Jeff Bezos has Amazon, drones, the Washington Post – and now he says he has a liquid hydrogen-powered rocket engine suitable for starting businesses in space.
Blue Origin, the e-commerce billionaire’s commercial spaceflight venture, announced on Tuesday it had achieved “acceptance testing” for BE-3, the company’s New Shepherd suborbital system, and would be “modified for upper-stage applications” that will presumably push the rocket into orbit and beyond.
Test flights are scheduled to begin later this year, according to Reuters.
Dave Sparks, formerly an engineer for defence contractor SAIC, said: “Usually when you’re creating a new part or system, acceptance testing is the last stage of testing, to make sure it’s acceptable to the customer.”

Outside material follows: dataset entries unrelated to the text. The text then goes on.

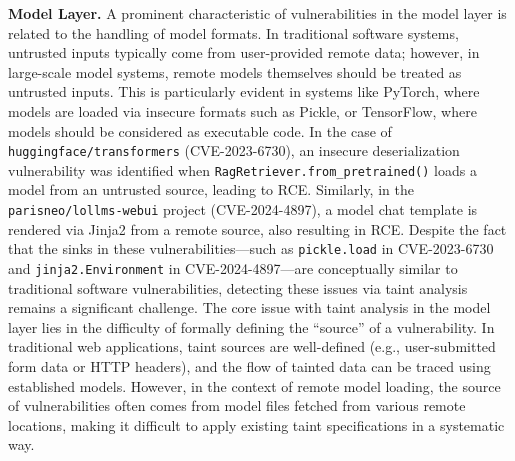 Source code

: 
\noindent \textbf{Model Layer.}  
A prominent characteristic of vulnerabilities in the model layer is related to the handling of model formats. In traditional software systems, untrusted inputs typically come from user-provided remote data; however, in large-scale model systems, remote models themselves should be treated as untrusted inputs. This is particularly evident in systems like PyTorch, where models are loaded via insecure formats such as Pickle, or TensorFlow, where models should be considered as executable code. In the case of \texttt{huggingface/transformers} (CVE-2023-6730), an insecure deserialization vulnerability was identified when \texttt{RagRetriever.from\_pretrained()} loads a model from an untrusted source, leading to RCE. Similarly, in the \texttt{parisneo/lollms-webui} project (CVE-2024-4897), a model chat template is rendered via Jinja2 from a remote source, also resulting in RCE. Despite the fact that the sinks in these vulnerabilities—such as \texttt{pickle.load} in CVE-2023-6730 and \texttt{jinja2.Environment} in CVE-2024-4897—are conceptually similar to traditional software vulnerabilities, detecting these issues via taint analysis remains a significant challenge.
The core issue with taint analysis in the model layer lies in the difficulty of formally defining the ``source'' of a vulnerability. In traditional web applications, taint sources are well-defined (e.g., user-submitted form data or HTTP headers), and the flow of tainted data can be traced using established models. However, in the context of remote model loading, the source of vulnerabilities often comes from model files fetched from various remote locations, making it difficult to apply existing taint specifications in a systematic way.

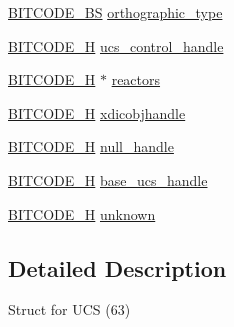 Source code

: \begin{DoxyCompactItemize}
\item 
\hyperlink{dwg_8h_a94297606fbd4a4ff97e8add284af0809}{\-B\-I\-T\-C\-O\-D\-E\-\_\-\-B\-S} \hyperlink{struct__dwg__object__UCS_a694d7e7bbb8f11faa7535a20c387aeb7}{orthographic\-\_\-type}
\item 
\hyperlink{dwg_8h_a7c700e94e047a97ba8c24bdfe4029dc3}{\-B\-I\-T\-C\-O\-D\-E\-\_\-\-H} \hyperlink{struct__dwg__object__UCS_adf810ae7cb404c23ae2e45fb569ac974}{ucs\-\_\-control\-\_\-handle}
\item 
\hyperlink{dwg_8h_a7c700e94e047a97ba8c24bdfe4029dc3}{\-B\-I\-T\-C\-O\-D\-E\-\_\-\-H} $\ast$ \hyperlink{struct__dwg__object__UCS_a428c547623ae31b5d22743ce6d5a6329}{reactors}
\item 
\hyperlink{dwg_8h_a7c700e94e047a97ba8c24bdfe4029dc3}{\-B\-I\-T\-C\-O\-D\-E\-\_\-\-H} \hyperlink{struct__dwg__object__UCS_a6a7037dd96be1b4856ae3f3baf94a7c4}{xdicobjhandle}
\item 
\hyperlink{dwg_8h_a7c700e94e047a97ba8c24bdfe4029dc3}{\-B\-I\-T\-C\-O\-D\-E\-\_\-\-H} \hyperlink{struct__dwg__object__UCS_adec00cc6da867e5f4ea50eaea2665941}{null\-\_\-handle}
\item 
\hyperlink{dwg_8h_a7c700e94e047a97ba8c24bdfe4029dc3}{\-B\-I\-T\-C\-O\-D\-E\-\_\-\-H} \hyperlink{struct__dwg__object__UCS_abb5d5666c2e3898e21b4d4f22ce0ecbf}{base\-\_\-ucs\-\_\-handle}
\item 
\hyperlink{dwg_8h_a7c700e94e047a97ba8c24bdfe4029dc3}{\-B\-I\-T\-C\-O\-D\-E\-\_\-\-H} \hyperlink{struct__dwg__object__UCS_a9525370a917a842dea9b4b7342150337}{unknown}
\end{DoxyCompactItemize}


\subsection{\-Detailed \-Description}
\-Struct for \-U\-C\-S (63) 

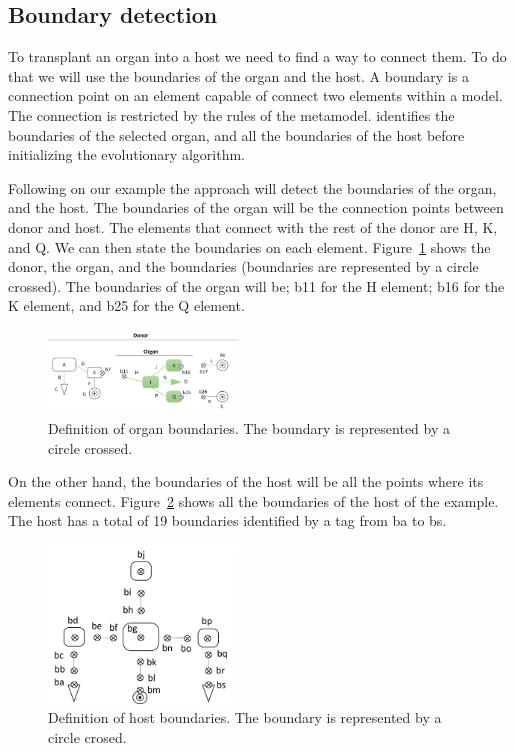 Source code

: \subsection{Boundary detection}

To transplant an organ into a host we need to find a way to connect them. To do that we will use the boundaries of the organ and the host. A boundary is a connection point on an element capable of connect two elements within a model. The connection is restricted by the rules of the metamodel. \ApproachName{} identifies the boundaries of the selected organ, and all the boundaries of the host before initializing the evolutionary algorithm.

Following on our example the approach will detect the boundaries of the organ, and the host. The boundaries of the organ will be the connection points between donor and host. The elements that connect with the rest of the donor are H, K, and Q. We can then state the boundaries on each element. Figure~\ref{fig:org_bound} shows the donor, the organ, and the boundaries (boundaries are represented by a circle crossed). The boundaries of the organ will be; b11 for the H element; b16 for the K element, and b25 for the Q element.

\begin{figure}[h]
    \centering
    \includegraphics[width=0.45\textwidth]{Figures/donor+organ_boundaries.png}
    \caption{Definition of organ boundaries. The boundary is represented by a circle crossed.}
    \label{fig:org_bound}
\end{figure}

On the other hand, the boundaries of the host will be all the points where its elements connect. Figure~\ref{fig:host_bound} shows all the boundaries of the host of the example. The host has a total of 19 boundaries identified by a tag from ba to bs.

\begin{figure}[h]
    \centering
    \includegraphics[width=0.45\textwidth]{Figures/host_boundaries.png}
    \caption{Definition of host boundaries. The boundary is represented by a circle crosed.}
    \label{fig:host_bound}
\end{figure}

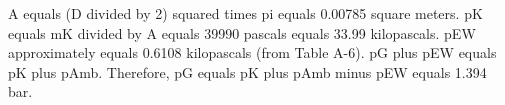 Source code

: A equals (D divided by 2) squared times pi equals 0.00785 square meters.  
pK equals mK divided by A equals 39990 pascals equals 33.99 kilopascals.  
pEW approximately equals 0.6108 kilopascals (from Table A-6).  
pG plus pEW equals pK plus pAmb.  
Therefore, pG equals pK plus pAmb minus pEW equals 1.394 bar. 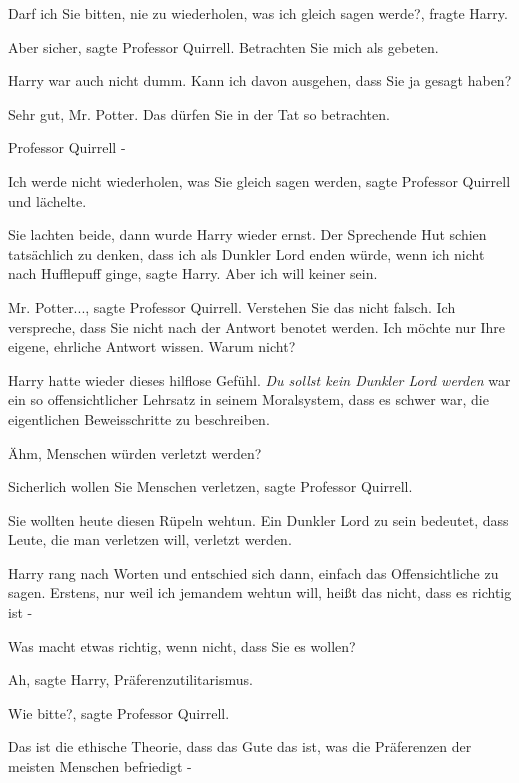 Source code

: \glqq Darf ich Sie bitten, nie zu wiederholen, was ich gleich sagen
werde?\grqq{}, fragte Harry.

\glqq Aber sicher\grqq{}, sagte Professor Quirrell. \glqq Betrachten Sie mich
als gebeten.\grqq{}

Harry war auch nicht dumm. \glqq Kann ich davon ausgehen, dass Sie ja gesagt
haben?\grqq{}

\glqq Sehr gut, Mr. Potter. Das dürfen Sie in der Tat so betrachten.\grqq{}

\glqq Professor Quirrell -\grqq{}

\glqq Ich werde nicht wiederholen, was Sie gleich sagen werden\grqq{}, sagte
Professor Quirrell und lächelte.

Sie lachten beide, dann wurde Harry wieder ernst. \glqq Der Sprechende Hut
schien tatsächlich zu denken, dass ich als Dunkler Lord enden würde, wenn ich
nicht nach Hufflepuff ginge\grqq{}, sagte Harry. \glqq Aber ich will keiner
sein.\grqq{}

\glqq Mr. Potter...\grqq{}, sagte Professor Quirrell. \glqq Verstehen Sie das
nicht falsch. Ich verspreche, dass Sie nicht nach der Antwort benotet werden.
Ich möchte nur Ihre eigene, ehrliche Antwort wissen. Warum nicht?\grqq{}

Harry hatte wieder dieses hilflose Gefühl. \emph{Du sollst kein Dunkler Lord
werden} war ein so offensichtlicher Lehrsatz in seinem Moralsystem, dass es
schwer war, die eigentlichen Beweisschritte zu beschreiben.

\glqq Ähm, Menschen würden verletzt werden?\grqq{}

\glqq Sicherlich wollen Sie Menschen verletzen\grqq{}, sagte Professor
Quirrell.

\glqq Sie wollten heute diesen Rüpeln wehtun. Ein Dunkler Lord zu sein bedeutet,
dass Leute, die man verletzen will, verletzt werden.\grqq{}

Harry rang nach Worten und entschied sich dann, einfach das Offensichtliche zu
sagen. \glqq Erstens, nur weil ich jemandem wehtun will, heißt das nicht, dass
es richtig ist -\grqq{}

\glqq Was macht etwas richtig, wenn nicht, dass Sie es wollen?\grqq{}

\glqq Ah\grqq{}, sagte Harry, \glqq Präferenzutilitarismus.\grqq{}

\glqq Wie bitte?\grqq{}, sagte Professor Quirrell.

\glqq Das ist die ethische Theorie, dass das Gute das ist, was die Präferenzen
der meisten Menschen befriedigt -\grqq{}

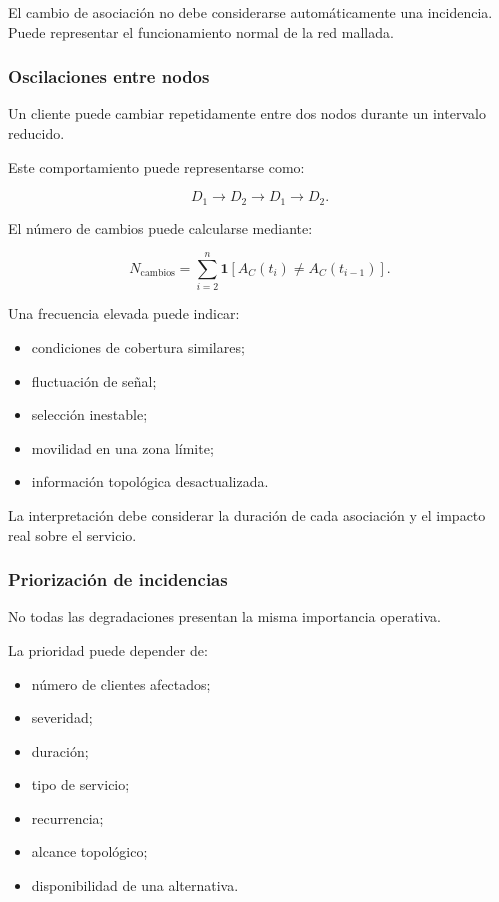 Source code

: El cambio de asociación no debe considerarse automáticamente una
incidencia. Puede representar el funcionamiento normal de la red
mallada.


\subsubsection*{Oscilaciones entre nodos}

Un cliente puede cambiar repetidamente entre dos nodos durante un
intervalo reducido.

Este comportamiento puede representarse como:

\[
    D_1
    \longrightarrow
    D_2
    \longrightarrow
    D_1
    \longrightarrow
    D_2.
\]

El número de cambios puede calcularse mediante:

\[
    N_{\mathrm{cambios}}
    =
    \sum_{i=2}^{n}
    \mathbf{1}
    \left[
        A_C(t_i)
        \neq
        A_C(t_{i-1})
    \right].
\]

Una frecuencia elevada puede indicar:

\begin{itemize}
    \item condiciones de cobertura similares;

    \item fluctuación de señal;

    \item selección inestable;

    \item movilidad en una zona límite;

    \item información topológica desactualizada.
\end{itemize}

La interpretación debe considerar la duración de cada asociación y el
impacto real sobre el servicio.


\subsubsection*{Priorización de incidencias}

No todas las degradaciones presentan la misma importancia operativa.

La prioridad puede depender de:

\begin{itemize}
    \item número de clientes afectados;

    \item severidad;

    \item duración;

    \item tipo de servicio;

    \item recurrencia;

    \item alcance topológico;

    \item disponibilidad de una alternativa.
\end{itemize}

The customer, in this case, will be anyone who wants to go into space – Blue Origin’s stated goal is “dramatically lower cost and increased reliability” for space travel, with opportunities for researchers to study their subjects in microgravity, among other concerns.
If all goes as planned, the New Shepherd will be a three-person capsule atop a rocket filled with propellant. The next set of propellants to undergo testing will be liquid oxygen and liquid natural gas, in the upcoming BG-4.
“Liquid hydrogen is challenging, deep throttling is challenging and reusability is challenging,” said Bezos. “This engine has all three. The rewards are highest performance, vertical landing even with a single-engine vehicle and low cost. And, as a future upper stage engine, hydrogen greatly increases payload capabilities.”
Space tourism has grown in popularity and feasibility in the last few years: the interested parties range from PayPal billionaire Elon Musk’s SpaceX to new divisions at established aerospace concerns like Boeing’s CST-100 and Virgin’s Virgin Galactic.